Listening to Momofuku by Elvis Costello and the Imposters is like getting a postcard from a long-lost friend that you thought you’d never hear from again. Since I haven’t bought that much of his work in recent years, it’s probably not fair for me to say that it’s his best record in years, but it’s so good that it’s hard for me to believe that it isn’t.
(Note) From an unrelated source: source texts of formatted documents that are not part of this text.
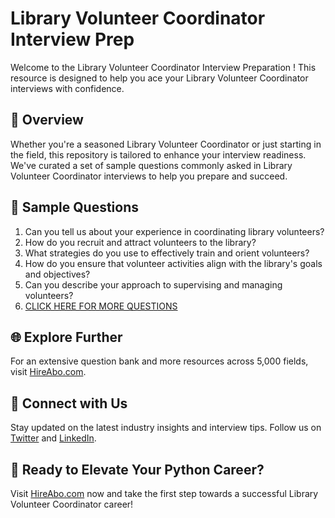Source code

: # Library Volunteer Coordinator Interview Prep

Welcome to the Library Volunteer Coordinator Interview Preparation ! This resource is designed to help you ace your Library Volunteer Coordinator interviews with confidence.

## 🚀 Overview

Whether you're a seasoned Library Volunteer Coordinator or just starting in the field, this repository is tailored to enhance your interview readiness. We've curated a set of sample questions commonly asked in Library Volunteer Coordinator interviews to help you prepare and succeed.

## 📝 Sample Questions

1. Can you tell us about your experience in coordinating library volunteers?
2. How do you recruit and attract volunteers to the library?
3. What strategies do you use to effectively train and orient volunteers?
4. How do you ensure that volunteer activities align with the library's goals and objectives?
5. Can you describe your approach to supervising and managing volunteers?
6. [CLICK HERE FOR MORE QUESTIONS](https://hireabo.com/job/18_0_46/Library%20Volunteer%20Coordinator)

## 🌐 Explore Further

For an extensive question bank and more resources across 5,000 fields, visit [HireAbo.com](https://www.hireabo.com).

## 📱 Connect with Us

Stay updated on the latest industry insights and interview tips. Follow us on [Twitter](https://twitter.com/hireabo) and [LinkedIn](https://www.linkedin.com/in/hire-abo-3609972a8/).

## 🚀 Ready to Elevate Your Python Career?

Visit [HireAbo.com](https://www.hireabo.com) now and take the first step towards a successful Library Volunteer Coordinator career!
The use of “record” here is intentional; Costello organized the album for release on vinyl, complete with a Side 1/Side 2 sequencing. If you close your eyes and listen real hard, you can almost imagine that it’s 1978 or 1979 again, with the organ of Steve Nieve and drums of Pete Thomas providing the basis for a sound that fits right in to the This Year’s Model/Armed Forces mold. When Nieve and Thomas joyfully (one assumes) play out the coda to “American Gangster Time,” you wonder if they were thinking back to those high-octane days of thirty years ago.
But Elvis Costello clearly isn’t the same person he was thirty years ago. Some of the best songs on the album are those which, quite simply, he would not have been capable of writing in 1978 (or even 1988, for that matter). “Flutter and Wow,” obviously something he wrote for his wife Diana, contains the following lyrics, which clearly demonstrate that the “Angry Young Man” persona is a matter of the distant past.
Last rays of sunlight die
Full moon begins to rise
Reflected in your eyes
I can’t believe that this is happening
You make the motor in me
Flutter and Wow
That’s a long way from This Year's Model's "Don’t want to be a goody-goody/I don’t want just anybody/No I don’t want anybody saying/You belong to me, you belong to me"
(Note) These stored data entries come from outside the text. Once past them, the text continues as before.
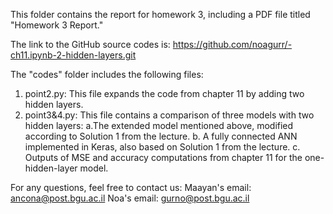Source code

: This folder contains the report for homework 3, including a PDF file titled "Homework 3 Report."

The link to the GitHub source codes is:
https://github.com/noagurr/-ch11.ipynb-2-hidden-layers.git


The "codes" folder includes the following files:
1) point2.py: This file expands the code from chapter 11 by adding two hidden layers.
2) point3&4.py: This file contains a comparison of three models with two hidden layers:
a.The extended model mentioned above, modified according to Solution 1 from the lecture.
b. A fully connected ANN implemented in Keras, also based on Solution 1 from the lecture.
c. Outputs of MSE and accuracy computations from chapter 11 for the one-hidden-layer model.


For any questions, feel free to contact us:
Maayan's email: ancona@post.bgu.ac.il
Noa's email: gurno@post.bgu.ac.il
With words like those, Elvis is veering close to Air Supply territory, but the depth of his singing and the strength of the arrangement make the words matter, and the listener is left thinking that this is a man who has earned his happiness, and one who had to suffer the depths of his emotions in order to revel in the heights. Los Lobos’ David Hidalgo, one of several high profile guests on the record, definitely puts his stamp on this song; it sounds as if it could easily fit on a contemporary Los Lobos album.
And then there’s “My Three Sons,” his love song to them:
I love you more than I can say
What I give to one
The other cannot take away
I bless the day you came to be
With everything that is left to me
Here is your pillow
Go to sleep and I will follow
May you never have any more sorrows
But that’s something you can’t count upon
Still I want it for my three sons
But for those who want a dash of that old Elvis anger, there are plenty of songs where that is highlighted, including “No Hiding Place,” “American Gangster Time,” “Stella Hurt,” and “Go Away.” But even those songs feel imbued with the wisdom that only advanced years can bring. And those songs, as well as the others on the album, represent a musical triumph – this is the first time where Costello has seamlessly melded the no-holds barred approach from his youth with the musical prowess he has gained, in partnership with luminaries such as Paul McCartney, Allen Touissant, and Burt Bacharach.
The most prominent of the album’s other guests is Jenny Lewis, Rilo Kiley’s leader, and her contribution, as part of a “vocal supergroup” which appears on half of the album’s songs, is also significant, lending the songs a modern sound that plants them firmly in the 21st century. And last but not least, Momofuku was named for Momofuku Ando, the Japanese inventor of instant noodles.
To sum up, Momofuku is a great album – perhaps the best of the year, so far.